Apple Inc. (AAPL), Amazon.com, Inc. (AMZN), Barnes & Noble, Inc. (BKS): The Winners and Losers of the E-Book Wars

The government alleges that Apple’s motivation to raise e-book prices across the market came from an agreement that gave Apple a 30% commission of e-book sales at the agency rate, in line with Amazon’s commission rate. The Justice Department has also called iTunes head Eddy Cue the “chief ringleader of the conspiracy”, and has revealed internal documents that indicate that the late Steve Jobs was also aware of Cue’s plans to raise e-book prices to hamper Amazon’s growth.

The sound and the fury… signifying nothing?

Despite all this sound and fury, Apple shareholders shouldn’t be too concerned with the outcome of this trial for two reasons.

First, e-books are merely an ancillary source of revenue for Apple, intended to complement its music business. If Apple can grow this business to Amazon-like proportions, then it will be a boon to shareholders, but if it collapses then it certainly won’t be a bane. In digital revenue, Apple still has the sales of its music, video and apps to fall back on, and although it might be forced to return to the wholesale model, it will still control a sizable chunk of the e-book market. Second, a fine wouldn’t be more than a slap on the wrist for a company that has $39.1 billion in cash and equivalents. Lastly, neither Apple nor Amazon will be really shaken up by whatever the government decides.

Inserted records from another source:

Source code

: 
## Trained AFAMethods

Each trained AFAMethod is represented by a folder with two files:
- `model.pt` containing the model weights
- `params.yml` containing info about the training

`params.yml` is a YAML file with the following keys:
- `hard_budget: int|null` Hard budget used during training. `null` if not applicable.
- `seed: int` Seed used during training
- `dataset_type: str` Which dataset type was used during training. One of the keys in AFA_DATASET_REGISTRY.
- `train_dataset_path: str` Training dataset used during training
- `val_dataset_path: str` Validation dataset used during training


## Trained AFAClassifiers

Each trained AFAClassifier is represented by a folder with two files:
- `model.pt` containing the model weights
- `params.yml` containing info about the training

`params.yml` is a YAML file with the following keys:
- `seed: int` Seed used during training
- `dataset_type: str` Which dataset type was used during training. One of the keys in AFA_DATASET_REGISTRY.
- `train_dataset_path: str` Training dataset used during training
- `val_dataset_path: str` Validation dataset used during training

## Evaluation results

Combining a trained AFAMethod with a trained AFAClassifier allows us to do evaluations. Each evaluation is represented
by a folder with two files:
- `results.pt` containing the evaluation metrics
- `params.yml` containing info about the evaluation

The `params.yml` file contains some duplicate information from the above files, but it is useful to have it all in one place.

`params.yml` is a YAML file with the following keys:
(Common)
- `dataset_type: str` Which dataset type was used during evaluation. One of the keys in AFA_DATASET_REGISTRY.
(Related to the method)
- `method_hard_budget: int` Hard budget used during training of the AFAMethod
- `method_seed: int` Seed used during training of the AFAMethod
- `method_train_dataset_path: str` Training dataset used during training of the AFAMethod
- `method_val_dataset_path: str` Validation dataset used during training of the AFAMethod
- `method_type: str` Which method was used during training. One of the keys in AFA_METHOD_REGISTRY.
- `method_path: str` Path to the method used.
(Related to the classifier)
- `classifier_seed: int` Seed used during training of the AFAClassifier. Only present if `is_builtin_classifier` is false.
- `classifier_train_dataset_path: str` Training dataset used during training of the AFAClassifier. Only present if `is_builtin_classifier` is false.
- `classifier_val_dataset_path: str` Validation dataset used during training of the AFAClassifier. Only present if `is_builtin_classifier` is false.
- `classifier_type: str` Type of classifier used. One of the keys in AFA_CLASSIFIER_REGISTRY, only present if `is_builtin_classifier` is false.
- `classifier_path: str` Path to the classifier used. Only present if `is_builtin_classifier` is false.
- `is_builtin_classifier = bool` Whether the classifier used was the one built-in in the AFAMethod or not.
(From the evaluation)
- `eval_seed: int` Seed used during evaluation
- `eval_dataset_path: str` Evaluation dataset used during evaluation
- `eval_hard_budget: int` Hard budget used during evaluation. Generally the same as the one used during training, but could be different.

Instead, we should focus on the biggest loser in all of this – Barnes & Noble, Inc. (NYSE:BKS).

Tossed in the bargain bin

Although Barnes & Noble, Inc. (NYSE:BKS) is currently the second largest e-book retailer in the United States, it has a crumbling brick-and-mortar business, which reported a 7.3% decline in same-store sales last quarter. It also reported a net loss of $6.1 million, a 112% decline from the profit of $52 million it reported in the prior year quarter.

Its Nook division reported a steep 26% year-on-year decline in revenue, although digital content sales rose slightly by 6.8%. That means that although sales of its hardware have been falling through the floor, existing Nook owners are still purchasing e-books and apps. However, operating income at the Nook segment slid 23% to $316 million.

For a while, it seemed as if Microsoft Corporation (NASDAQ:MSFT), which currently owns 17% of the Nook Media business, would swoop in as Barnes & Noble’s savior. Unfortunately, Microsoft Corporation (NASDAQ:MSFT)’s assistance of the Nook has been tepid at best, by offering a Nook app for its Windows 8 and Windows Phone devices. However, it appears that Barnes & Noble has very little faith in these apps, and has recently dropped support for the Mac and PC (except for Windows 8) versions of its Nook standalone e-reader software. Nook users are now directed to use the web based version instead. In contrast, Apple announced that it will bring iBooks to the Mac through a dedicated OS X 10.9 app.

Therefore, it’s easy to see where Barnes & Noble is headed – straight to the bargain bin, then possibly to the recycling bin, unless it finds a way to straighten out both its brick-and-mortar and e-reader businesses.